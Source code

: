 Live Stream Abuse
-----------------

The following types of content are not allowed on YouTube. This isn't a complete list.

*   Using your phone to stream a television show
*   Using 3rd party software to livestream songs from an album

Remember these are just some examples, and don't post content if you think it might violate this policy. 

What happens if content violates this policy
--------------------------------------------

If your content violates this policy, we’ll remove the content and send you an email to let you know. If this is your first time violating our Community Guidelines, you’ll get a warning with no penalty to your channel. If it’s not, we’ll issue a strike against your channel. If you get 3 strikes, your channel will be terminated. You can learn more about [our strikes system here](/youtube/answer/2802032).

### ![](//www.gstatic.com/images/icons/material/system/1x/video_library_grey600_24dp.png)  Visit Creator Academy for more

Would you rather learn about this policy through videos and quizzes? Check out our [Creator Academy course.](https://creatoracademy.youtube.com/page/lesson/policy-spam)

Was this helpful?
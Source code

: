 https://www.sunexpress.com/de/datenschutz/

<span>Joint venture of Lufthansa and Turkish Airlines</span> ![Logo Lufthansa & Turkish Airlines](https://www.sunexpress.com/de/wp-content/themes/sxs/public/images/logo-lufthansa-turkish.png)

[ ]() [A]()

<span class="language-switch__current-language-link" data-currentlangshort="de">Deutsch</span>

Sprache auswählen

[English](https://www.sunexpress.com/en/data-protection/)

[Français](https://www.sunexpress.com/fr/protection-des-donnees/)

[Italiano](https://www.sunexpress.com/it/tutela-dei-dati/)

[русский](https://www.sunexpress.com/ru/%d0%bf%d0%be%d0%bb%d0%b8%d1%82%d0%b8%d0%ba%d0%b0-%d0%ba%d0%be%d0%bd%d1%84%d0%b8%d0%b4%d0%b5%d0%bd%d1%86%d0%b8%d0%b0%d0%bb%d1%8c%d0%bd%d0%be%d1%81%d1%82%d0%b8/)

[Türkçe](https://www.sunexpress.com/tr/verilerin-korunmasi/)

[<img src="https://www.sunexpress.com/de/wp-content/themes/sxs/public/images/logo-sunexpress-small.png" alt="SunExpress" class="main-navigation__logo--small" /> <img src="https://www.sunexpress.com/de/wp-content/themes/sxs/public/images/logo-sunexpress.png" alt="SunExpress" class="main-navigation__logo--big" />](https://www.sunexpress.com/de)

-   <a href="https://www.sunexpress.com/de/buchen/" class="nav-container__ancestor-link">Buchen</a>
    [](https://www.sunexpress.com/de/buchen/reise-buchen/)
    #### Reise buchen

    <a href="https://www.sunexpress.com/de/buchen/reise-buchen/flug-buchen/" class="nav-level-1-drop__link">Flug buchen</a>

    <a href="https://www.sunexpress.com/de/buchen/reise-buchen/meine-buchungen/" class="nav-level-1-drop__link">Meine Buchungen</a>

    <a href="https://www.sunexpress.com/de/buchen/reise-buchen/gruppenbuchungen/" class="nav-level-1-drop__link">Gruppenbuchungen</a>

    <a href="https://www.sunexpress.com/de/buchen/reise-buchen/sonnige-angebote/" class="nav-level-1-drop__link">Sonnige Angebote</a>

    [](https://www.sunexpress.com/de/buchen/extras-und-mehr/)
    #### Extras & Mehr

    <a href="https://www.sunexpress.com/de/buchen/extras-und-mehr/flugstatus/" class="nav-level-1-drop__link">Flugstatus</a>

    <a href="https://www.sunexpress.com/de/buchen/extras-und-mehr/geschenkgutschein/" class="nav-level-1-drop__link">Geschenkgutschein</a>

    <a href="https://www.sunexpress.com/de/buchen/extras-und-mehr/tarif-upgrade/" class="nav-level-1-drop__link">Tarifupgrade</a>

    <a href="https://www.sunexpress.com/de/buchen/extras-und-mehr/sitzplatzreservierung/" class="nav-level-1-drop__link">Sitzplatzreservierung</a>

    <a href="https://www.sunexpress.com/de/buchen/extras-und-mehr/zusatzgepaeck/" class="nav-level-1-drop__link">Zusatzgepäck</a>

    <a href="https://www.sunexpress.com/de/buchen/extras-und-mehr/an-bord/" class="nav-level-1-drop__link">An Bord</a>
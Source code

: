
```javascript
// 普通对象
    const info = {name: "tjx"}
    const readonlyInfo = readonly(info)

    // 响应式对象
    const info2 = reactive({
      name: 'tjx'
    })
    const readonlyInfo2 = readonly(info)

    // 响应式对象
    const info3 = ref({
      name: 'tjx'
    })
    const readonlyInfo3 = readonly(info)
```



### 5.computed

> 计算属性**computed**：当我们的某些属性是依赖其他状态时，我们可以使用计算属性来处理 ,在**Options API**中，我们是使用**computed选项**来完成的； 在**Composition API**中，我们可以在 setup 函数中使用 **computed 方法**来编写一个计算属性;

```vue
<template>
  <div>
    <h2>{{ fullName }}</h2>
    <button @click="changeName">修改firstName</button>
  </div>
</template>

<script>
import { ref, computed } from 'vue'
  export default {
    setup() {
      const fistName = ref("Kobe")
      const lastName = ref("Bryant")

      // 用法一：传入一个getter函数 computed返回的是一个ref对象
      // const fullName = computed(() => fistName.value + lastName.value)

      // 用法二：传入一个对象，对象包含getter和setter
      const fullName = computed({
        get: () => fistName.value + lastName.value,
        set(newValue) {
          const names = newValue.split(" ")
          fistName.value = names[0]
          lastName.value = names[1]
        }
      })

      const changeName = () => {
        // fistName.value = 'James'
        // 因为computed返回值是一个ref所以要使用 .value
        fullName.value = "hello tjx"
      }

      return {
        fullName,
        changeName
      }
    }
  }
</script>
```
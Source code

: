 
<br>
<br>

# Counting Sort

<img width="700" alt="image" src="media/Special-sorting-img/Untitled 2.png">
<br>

★ ★ ★ ★

[Work item] Write out all of the records once more, exactly.

[Finished task]
Source code

: Live Stream Abuse
-----------------

The following types of content are not allowed on YouTube. This isn't a complete list.

*   Using your phone to stream a television show
*   Using 3rd party software to livestream songs from an album

Remember these are just some examples, and don't post content if you think it might violate this policy. 

What happens if content violates this policy
--------------------------------------------

If your content violates this policy, we’ll remove the content and send you an email to let you know. If this is your first time violating our Community Guidelines, you’ll get a warning with no penalty to your channel. If it’s not, we’ll issue a strike against your channel. If you get 3 strikes, your channel will be terminated. You can learn more about [our strikes system here](/youtube/answer/2802032).

### ![](//www.gstatic.com/images/icons/material/system/1x/video_library_grey600_24dp.png)  Visit Creator Academy for more

Would you rather learn about this policy through videos and quizzes? Check out our [Creator Academy course.](https://creatoracademy.youtube.com/page/lesson/policy-spam)

Was this helpful?
Source code

: https://www.sunexpress.com/de/datenschutz/

<span>Joint venture of Lufthansa and Turkish Airlines</span> ![Logo Lufthansa & Turkish Airlines](https://www.sunexpress.com/de/wp-content/themes/sxs/public/images/logo-lufthansa-turkish.png)

[ ]() [A]()

<span class="language-switch__current-language-link" data-currentlangshort="de">Deutsch</span>

Sprache auswählen

[English](https://www.sunexpress.com/en/data-protection/)

[Français](https://www.sunexpress.com/fr/protection-des-donnees/)

[Italiano](https://www.sunexpress.com/it/tutela-dei-dati/)

[русский](https://www.sunexpress.com/ru/%d0%bf%d0%be%d0%bb%d0%b8%d1%82%d0%b8%d0%ba%d0%b0-%d0%ba%d0%be%d0%bd%d1%84%d0%b8%d0%b4%d0%b5%d0%bd%d1%86%d0%b8%d0%b0%d0%bb%d1%8c%d0%bd%d0%be%d1%81%d1%82%d0%b8/)

[Türkçe](https://www.sunexpress.com/tr/verilerin-korunmasi/)

[<img src="https://www.sunexpress.com/de/wp-content/themes/sxs/public/images/logo-sunexpress-small.png" alt="SunExpress" class="main-navigation__logo--small" /> <img src="https://www.sunexpress.com/de/wp-content/themes/sxs/public/images/logo-sunexpress.png" alt="SunExpress" class="main-navigation__logo--big" />](https://www.sunexpress.com/de)

-   <a href="https://www.sunexpress.com/de/buchen/" class="nav-container__ancestor-link">Buchen</a>
    [](https://www.sunexpress.com/de/buchen/reise-buchen/)
    #### Reise buchen

    <a href="https://www.sunexpress.com/de/buchen/reise-buchen/flug-buchen/" class="nav-level-1-drop__link">Flug buchen</a>

    <a href="https://www.sunexpress.com/de/buchen/reise-buchen/meine-buchungen/" class="nav-level-1-drop__link">Meine Buchungen</a>

    <a href="https://www.sunexpress.com/de/buchen/reise-buchen/gruppenbuchungen/" class="nav-level-1-drop__link">Gruppenbuchungen</a>

    <a href="https://www.sunexpress.com/de/buchen/reise-buchen/sonnige-angebote/" class="nav-level-1-drop__link">Sonnige Angebote</a>

    [](https://www.sunexpress.com/de/buchen/extras-und-mehr/)
    #### Extras & Mehr

    <a href="https://www.sunexpress.com/de/buchen/extras-und-mehr/flugstatus/" class="nav-level-1-drop__link">Flugstatus</a>

    <a href="https://www.sunexpress.com/de/buchen/extras-und-mehr/geschenkgutschein/" class="nav-level-1-drop__link">Geschenkgutschein</a>

    <a href="https://www.sunexpress.com/de/buchen/extras-und-mehr/tarif-upgrade/" class="nav-level-1-drop__link">Tarifupgrade</a>

    <a href="https://www.sunexpress.com/de/buchen/extras-und-mehr/sitzplatzreservierung/" class="nav-level-1-drop__link">Sitzplatzreservierung</a>

    <a href="https://www.sunexpress.com/de/buchen/extras-und-mehr/zusatzgepaeck/" class="nav-level-1-drop__link">Zusatzgepäck</a>

    <a href="https://www.sunexpress.com/de/buchen/extras-und-mehr/an-bord/" class="nav-level-1-drop__link">An Bord</a>
Source code

:
```javascript
// 普通对象
    const info = {name: "tjx"}
    const readonlyInfo = readonly(info)

    // 响应式对象
    const info2 = reactive({
      name: 'tjx'
    })
    const readonlyInfo2 = readonly(info)

    // 响应式对象
    const info3 = ref({
      name: 'tjx'
    })
    const readonlyInfo3 = readonly(info)
```



### 5.computed

> 计算属性**computed**：当我们的某些属性是依赖其他状态时，我们可以使用计算属性来处理 ,在**Options API**中，我们是使用**computed选项**来完成的； 在**Composition API**中，我们可以在 setup 函数中使用 **computed 方法**来编写一个计算属性;

```vue
<template>
  <div>
    <h2>{{ fullName }}</h2>
    <button @click="changeName">修改firstName</button>
  </div>
</template>

<script>
import { ref, computed } from 'vue'
  export default {
    setup() {
      const fistName = ref("Kobe")
      const lastName = ref("Bryant")

      // 用法一：传入一个getter函数 computed返回的是一个ref对象
      // const fullName = computed(() => fistName.value + lastName.value)

      // 用法二：传入一个对象，对象包含getter和setter
      const fullName = computed({
        get: () => fistName.value + lastName.value,
        set(newValue) {
          const names = newValue.split(" ")
          fistName.value = names[0]
          lastName.value = names[1]
        }
      })

      const changeName = () => {
        // fistName.value = 'James'
        // 因为computed返回值是一个ref所以要使用 .value
        fullName.value = "hello tjx"
      }

      return {
        fullName,
        changeName
      }
    }
  }
</script>
```
Source code

: 
<br>
<br>

# Counting Sort

<img width="700" alt="image" src="media/Special-sorting-img/Untitled 2.png">
<br>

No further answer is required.